▸ Provided information
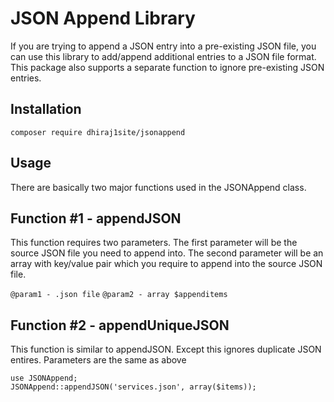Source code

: # JSON Append Library

If you are trying to append a JSON entry into a pre-existing JSON file, you can use this library to add/append additional entries to a JSON file format. This package also supports a separate function to ignore pre-existing JSON entries. 

## Installation
`composer require dhiraj1site/jsonappend`

## Usage


There are basically two major functions used in the JSONAppend class. 

## Function #1 - appendJSON 


This function requires two parameters. The first parameter will be the source JSON file you need to append into. The second parameter will be an array with key/value pair which you require to append into the source JSON file.

`@param1 - .json file`
`@param2 - array $appenditems`

## Function #2 - appendUniqueJSON


This function is similar to appendJSON. Except this ignores duplicate JSON entires. Parameters are the same as above
```
use JSONAppend;
JSONAppend::appendJSON('services.json', array($items));
```
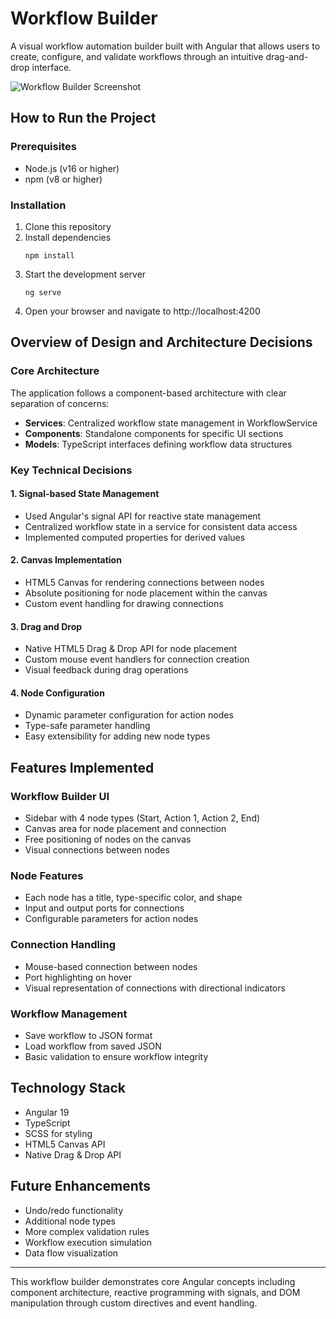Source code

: # Workflow Builder

A visual workflow automation builder built with Angular that allows users to create, configure, and validate workflows through an intuitive drag-and-drop interface.

![Workflow Builder Screenshot](assets/workflow-img.png)

## How to Run the Project

### Prerequisites
- Node.js (v16 or higher)
- npm (v8 or higher)

### Installation
1. Clone this repository
2. Install dependencies
   ```
   npm install
   ```
3. Start the development server
   ```
   ng serve
   ```
4. Open your browser and navigate to http://localhost:4200

## Overview of Design and Architecture Decisions

### Core Architecture
The application follows a component-based architecture with clear separation of concerns:
- **Services**: Centralized workflow state management in WorkflowService
- **Components**: Standalone components for specific UI sections
- **Models**: TypeScript interfaces defining workflow data structures

### Key Technical Decisions

#### 1. Signal-based State Management
- Used Angular's signal API for reactive state management
- Centralized workflow state in a service for consistent data access
- Implemented computed properties for derived values

#### 2. Canvas Implementation
- HTML5 Canvas for rendering connections between nodes
- Absolute positioning for node placement within the canvas
- Custom event handling for drawing connections

#### 3. Drag and Drop
- Native HTML5 Drag & Drop API for node placement
- Custom mouse event handlers for connection creation
- Visual feedback during drag operations

#### 4. Node Configuration
- Dynamic parameter configuration for action nodes
- Type-safe parameter handling
- Easy extensibility for adding new node types

## Features Implemented

### Workflow Builder UI
- Sidebar with 4 node types (Start, Action 1, Action 2, End)
- Canvas area for node placement and connection
- Free positioning of nodes on the canvas
- Visual connections between nodes

### Node Features
- Each node has a title, type-specific color, and shape
- Input and output ports for connections
- Configurable parameters for action nodes

### Connection Handling
- Mouse-based connection between nodes
- Port highlighting on hover
- Visual representation of connections with directional indicators

### Workflow Management
- Save workflow to JSON format
- Load workflow from saved JSON
- Basic validation to ensure workflow integrity

## Technology Stack
- Angular 19
- TypeScript
- SCSS for styling
- HTML5 Canvas API
- Native Drag & Drop API

## Future Enhancements
- Undo/redo functionality
- Additional node types
- More complex validation rules
- Workflow execution simulation
- Data flow visualization

---

This workflow builder demonstrates core Angular concepts including component architecture, reactive programming with signals, and DOM manipulation through custom directives and event handling.
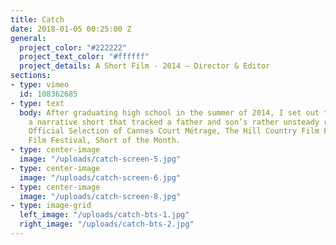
 ```yaml
---
title: Catch
date: 2018-01-05 00:25:00 Z
general:
  project_color: "#222222"
  project_text_color: "#ffffff"
  project_details: A Short Film - 2014 – Director & Editor
sections:
- type: vimeo
  id: 108362685    
- type: text
  body: After graduating high school in the summer of 2014, I set out to create ‘Catch,’
    a narrative short that tracked a father and son’s rather unsteady relationship.
    Official Selection of Cannes Court Métrage, The Hill Country Film Festival, Milledgeville
    Film Festival, Short of the Month.  
- type: center-image
  image: "/uploads/catch-screen-5.jpg" 
- type: center-image
  image: "/uploads/catch-screen-6.jpg"  
- type: center-image
  image: "/uploads/catch-screen-8.jpg"  
- type: image-grid
  left_image: "/uploads/catch-bts-1.jpg" 
  right_image: "/uploads/catch-bts-2.jpg" 
---
```



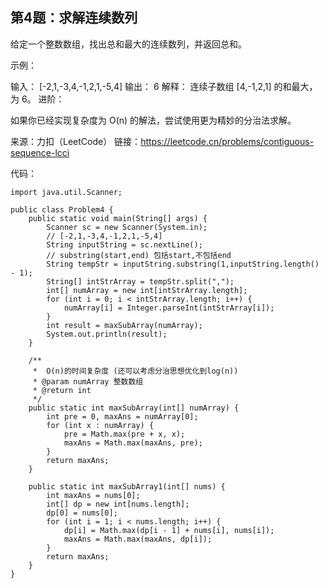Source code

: ## 第4题：求解连续数列
给定一个整数数组，找出总和最大的连续数列，并返回总和。

示例：

输入： [-2,1,-3,4,-1,2,1,-5,4]
输出： 6
解释： 连续子数组 [4,-1,2,1] 的和最大，为 6。
进阶：

如果你已经实现复杂度为 O(n) 的解法，尝试使用更为精妙的分治法求解。

来源：力扣（LeetCode）
链接：https://leetcode.cn/problems/contiguous-sequence-lcci

代码：
```
import java.util.Scanner;

public class Problem4 {
    public static void main(String[] args) {
        Scanner sc = new Scanner(System.in);
        // [-2,1,-3,4,-1,2,1,-5,4]
        String inputString = sc.nextLine();
        // substring(start,end) 包括start,不包括end
        String tempStr = inputString.substring(1,inputString.length() - 1);
        String[] intStrArray = tempStr.split(",");
        int[] numArray = new int[intStrArray.length];
        for (int i = 0; i < intStrArray.length; i++) {
            numArray[i] = Integer.parseInt(intStrArray[i]);
        }
        int result = maxSubArray(numArray);
        System.out.println(result);
    }

    /**
     *  O(n)的时间复杂度 (还可以考虑分治思想优化到log(n))
     * @param numArray 整数数组
     * @return int
     */
    public static int maxSubArray(int[] numArray) {
        int pre = 0, maxAns = numArray[0];
        for (int x : numArray) {
            pre = Math.max(pre + x, x);
            maxAns = Math.max(maxAns, pre);
        }
        return maxAns;
    }
    
    public static int maxSubArray1(int[] nums) {
        int maxAns = nums[0];
        int[] dp = new int[nums.length];
        dp[0] = nums[0];
        for (int i = 1; i < nums.length; i++) {
            dp[i] = Math.max(dp[i - 1] + nums[i], nums[i]);
            maxAns = Math.max(maxAns, dp[i]);
        }
        return maxAns;
    }
}
```
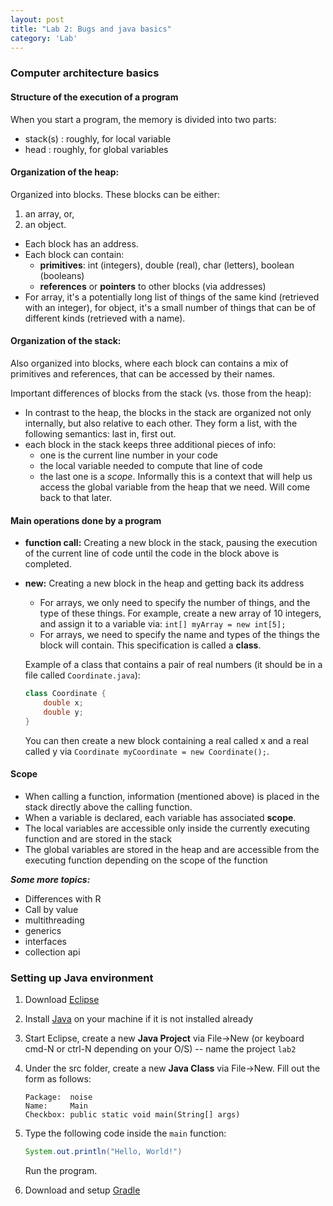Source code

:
 ```yaml
---
layout: post
title: "Lab 2: Bugs and java basics"
category: 'Lab'
---
```


### Computer architecture basics

#### Structure of the execution of a program

When you start a program, the memory is divided into two parts:

- stack(s) : roughly, for local variable
- head : roughly, for global variables

#### Organization of the heap:

Organized into blocks. These blocks can be either:

1. an array, or,
2. an object.

- Each block has an address.
- Each block can contain:
  - **primitives**: int (integers), double (real), char (letters), boolean (booleans)
  - **references** or **pointers** to other blocks (via addresses)
- For array, it's a potentially long list of things of the same kind (retrieved with an integer), for object, it's a small number of things that can be of different kinds (retrieved with a name).
 

#### Organization of the stack:

Also organized into blocks, where each block can contains a mix of primitives and references, that can be accessed by their names. 

Important differences of blocks from the stack (vs. those from the heap):

- In contrast to the heap, the blocks in the stack are organized not only internally, but also relative to each other. They form a list, with the following semantics: last in, first out.
- each block in the stack keeps three additional pieces of info:
	- one is the current line number in your code
	- the local variable needed to compute that line of code
	- the last one is a *scope*. Informally this is a context that will help us access the global variable from the heap that we need. Will come back to that later.

#### Main operations done by a program

- **function call:** Creating a new block in the stack, pausing the execution of the current line of code until the code in the block above is completed.
- **new:** Creating a new block in the heap and getting back its address
   - For arrays, we only need to specify the number of things, and the type of these things. For example, create a new array of 10 integers, and assign it to a variable via: ``int[] myArray = new int[5];``
   - For arrays, we need to specify the name and types of the things the block will contain. This specification is called a **class**.

	Example of a class that contains a pair of real numbers (it should be in a file called ``Coordinate.java``):
	
	```java
	class Coordinate {
		double x;
		double y;
	}
	```
	You can then create a new block containing a real called x and a real called y via ``Coordinate myCoordinate = new Coordinate();``.

#### Scope

- When calling a function, information (mentioned above) is placed in the stack directly above the calling function. 
- When a variable is declared, each variable has associated **scope**. 
- The local variables are accessible only inside the currently executing function and are stored in the stack
- The global variables are stored in the heap and are accessible from the executing function depending on the scope of the function

***Some more topics:***
- Differences with R
- Call by value
- multithreading
- generics
- interfaces
- collection api

### Setting up Java environment

  1. Download [Eclipse](http://www.eclipse.org/downloads/)
  2. Install [Java](http://java.com/en/download/manual.jsp) on your machine if it is not installed already
  3. Start Eclipse, create a new **Java Project** via File->New (or keyboard cmd-N or ctrl-N depending on your O/S) -- name the project ``lab2``
  4. Under the src folder, create a new **Java Class** via File->New. Fill out the form as follows:
  
  	 ```
  	 Package:  noise
  	 Name:     Main
  	 Checkbox: public static void main(String[] args)
  	 ```
  5. Type the following code inside the ``main`` function:
  
	  ``` java
	  System.out.println("Hello, World!")
	  ```
	  
	  Run the program.
  6. Download and setup [Gradle](http://www.gradle.org/)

▸ Required action
Exact repeats of the lines from the first one in the data through the line containing "There are basically" make up the answer. Pictures do not.

▸ The answer
Source code

: # JSON Append Library

If you are trying to append a JSON entry into a pre-existing JSON file, you can use this library to add/append additional entries to a JSON file format. This package also supports a separate function to ignore pre-existing JSON entries. 

## Installation
`composer require dhiraj1site/jsonappend`

## Usage


There are basically two major functions used in the JSONAppend class. 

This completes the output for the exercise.